The environment variable KRB5CCNAME can be used to change the type and value of your credential cache. This variable uses the format <type>:<value> where the type of the credential cache and the value are separated using a colon e.g FILE:/path/to/credcache, DIR:/some/dir, etc. Please refer to your Kerberos implementation’s documentation for more information on the supported types and values.

Kerberos Client Keytabs

A client-side keytab can be used to authenticate with Kerberos without having to populate the credential cache and without requiring a password. A keytab is specified by using an environment variable. The name of the environment variable varies by implementation. Heimdal uses the environment variable KRB5_KTNAME to specify the keytab and MIT uses KRB5_CLIENT_KTNAME. Like KRB5CCNAME it uses the form <type>:<value> where the type and the value of the keytab are separated by a colon e.g. FILE:/path/to/keytab, DIR:/some/dir, etc. Please refer to your Kerberos implementation’s documentation for more information on the supported types and values.

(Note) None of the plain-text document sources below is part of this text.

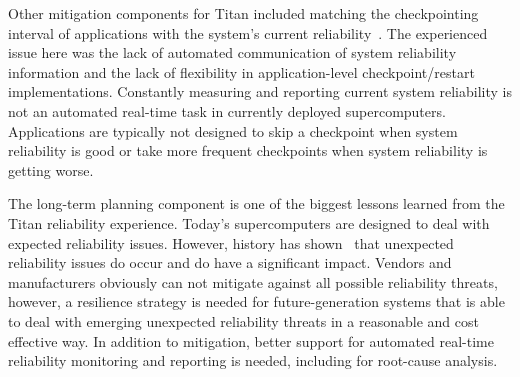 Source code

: Other mitigation components for Titan included matching the checkpointing
interval of applications with the system's current
reliability~\cite{bautista-gomez16reducing, 6903564}. The experienced issue here
was the lack of automated communication of system reliability information and
the lack of flexibility in application-level checkpoint/restart implementations.
Constantly measuring and reporting current system reliability is not an automated
real-time task in currently deployed supercomputers. Applications are typically
not designed to skip a checkpoint when system reliability is good or take more
frequent checkpoints when system reliability is getting worse.

The long-term planning component is one of the biggest lessons learned from the
Titan reliability experience. Today's supercomputers are designed to deal with
expected reliability issues. However, history has shown~\cite{geist12kill} that
unexpected reliability issues do occur and do have a significant impact. Vendors
and manufacturers obviously can not mitigate against all possible reliability
threats, however, a resilience strategy is needed for future-generation systems
that is able to deal with emerging unexpected reliability threats in a
reasonable and cost effective way. In addition to mitigation, better support for
automated real-time reliability monitoring and reporting is needed, including
for root-cause analysis.



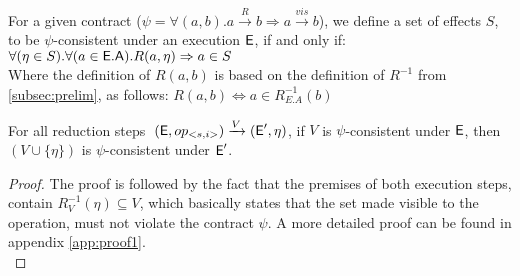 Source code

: %
%
\begin{definition}
For a given contract ($\psi=\forall(a,b). a
\xrightarrow{R} b \Rightarrow a \xrightarrow{vis} b $), we define a set
of effects $S$, to be  $\psi$-consistent under an execution ${\normalfont \textsf{E}}$, if and
only if: 
$\forall (\eta \in S). \forall(a\in {\normalfont \textsf{E}}.{\normalfont \textsf{A}}). R(a,\eta)
\Rightarrow a \in S$ 
\\Where the definition of $R(a,b)$ is based on the definition of $R^{-1}$ from
\ref{subsec:prelim}, as follows: $R(a,b) \iff a \in R_{E.A}^{-1}(b)  $
\end{definition}

\begin{theorem}
\label{theorem:one}
For all reduction steps 
$
\; ({\normalfont \textsf{E}},op_{<s,i>}) 
    \xrightarrow{V}
  ({\normalfont \textsf{E}}',\eta)  
$,
if $V$ is $\psi$-consistent under ${\normalfont \textsf{E}}$, then $(V\cup\{\eta\})$ is
$\psi$-consistent under ${\normalfont \textsf{E}}'$.
\end{theorem}
\begin{proof}
The proof is followed by the fact that the premises of both execution
steps, contain $R_V^{-1}(\eta)\subseteq V$, which basically states that the set made visible to
the operation, must not violate the contract $\psi$. A more detailed proof can
be found in appendix \ref{app:proof1}.
\\
\end{proof}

When using MIT Kerberos your application could use the following to specify a client-side keytab:

$ KRB5_CONFIG=/path/to/krb5.conf KRB5_CLIENT_KTNAME=/path/to/keytab /your/application/exe

Or for Heimdal your application would use:

$ KRB5_CONFIG=/path/to/krb5.conf KRB5_KTNAME=/path/to/keytab /your/application/exe

Important: A keytab can be used to authenticate with Kerberos without requiring any additional credentials or a password therefore it is important that a keytab have its permissions set properly to restrict access.